DATA PROVIDED Block Start
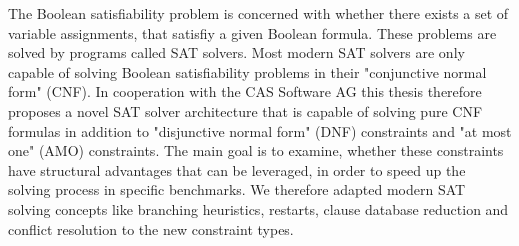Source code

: 
\Abstract

The Boolean satisfiability problem is concerned with whether there exists a set of variable assignments, that satisfiy a given Boolean formula. These problems are solved by programs called SAT solvers. Most modern SAT solvers are only capable of solving Boolean satisfiability problems in their "conjunctive normal form" (CNF). In cooperation with the CAS Software AG this thesis therefore proposes a novel SAT solver architecture that is capable of solving pure CNF formulas in addition to "disjunctive normal form" (DNF) constraints and "at most one" (AMO) constraints. The main goal is to examine, whether these constraints have structural advantages that can be leveraged, in order to speed up the solving process in specific benchmarks. We therefore adapted modern SAT solving concepts like branching heuristics, restarts, clause database reduction and conflict resolution to the new constraint types.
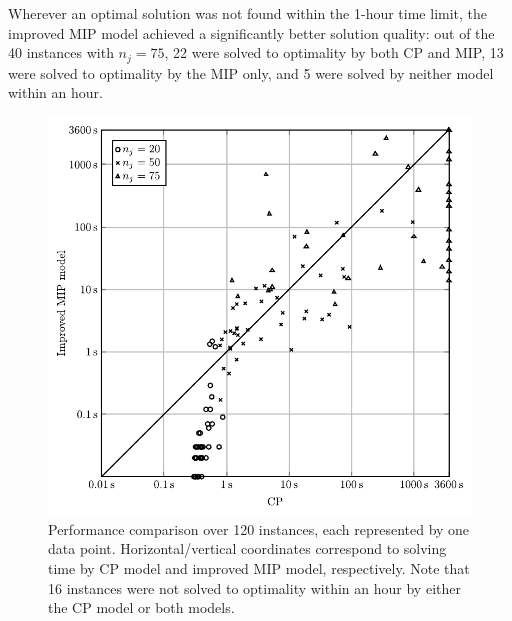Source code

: \documentclass[oribibl]{llncs}
\begin{document}
Wherever an optimal solution was not found within the 1-hour time limit,
the improved MIP model achieved a significantly better solution quality: 
out of the 40 instances with $n_j = 75$, 22 were solved to optimality by both CP
and MIP, 13 were solved to optimality by the MIP only, and 5
were solved by neither model within an hour. 

\begin{figure}[h]
\centering
\includegraphics[height=0.55\textheight]{scattercomp.pdf}
\caption{Performance comparison over 120 instances, each represented by one data
point. Horizontal/vertical coordinates correspond to solving time by CP model
and improved MIP model, respectively. Note that 16 instances were not solved to
optimality within an hour by either the CP model or both models.}
\label{fig:scattercomp}
\end{figure}
\end{document}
DATA PROVIDED Block End
# [TRY IT]
The answer must be an exact copy of the records above, with the pictures left out.

# [SOLUTION]
Source code

: 
\Abstract

The Boolean satisfiability problem is concerned with whether there exists a set of variable assignments, that satisfiy a given Boolean formula. These problems are solved by programs called SAT solvers. Most modern SAT solvers are only capable of solving Boolean satisfiability problems in their "conjunctive normal form" (CNF). In cooperation with the CAS Software AG this thesis therefore proposes a novel SAT solver architecture that is capable of solving pure CNF formulas in addition to "disjunctive normal form" (DNF) constraints and "at most one" (AMO) constraints. The main goal is to examine, whether these constraints have structural advantages that can be leveraged, in order to speed up the solving process in specific benchmarks. We therefore adapted modern SAT solving concepts like branching heuristics, restarts, clause database reduction and conflict resolution to the new constraint types.
Source code

: \documentclass[oribibl]{llncs}
\begin{document}
Wherever an optimal solution was not found within the 1-hour time limit,
the improved MIP model achieved a significantly better solution quality: 
out of the 40 instances with $n_j = 75$, 22 were solved to optimality by both CP
and MIP, 13 were solved to optimality by the MIP only, and 5
were solved by neither model within an hour. 

\begin{figure}[h]
\centering
\includegraphics[height=0.55\textheight]{scattercomp.pdf}
\caption{Performance comparison over 120 instances, each represented by one data
point. Horizontal/vertical coordinates correspond to solving time by CP model
and improved MIP model, respectively. Note that 16 instances were not solved to
optimality within an hour by either the CP model or both models.}
\label{fig:scattercomp}
\end{figure}
\end{document}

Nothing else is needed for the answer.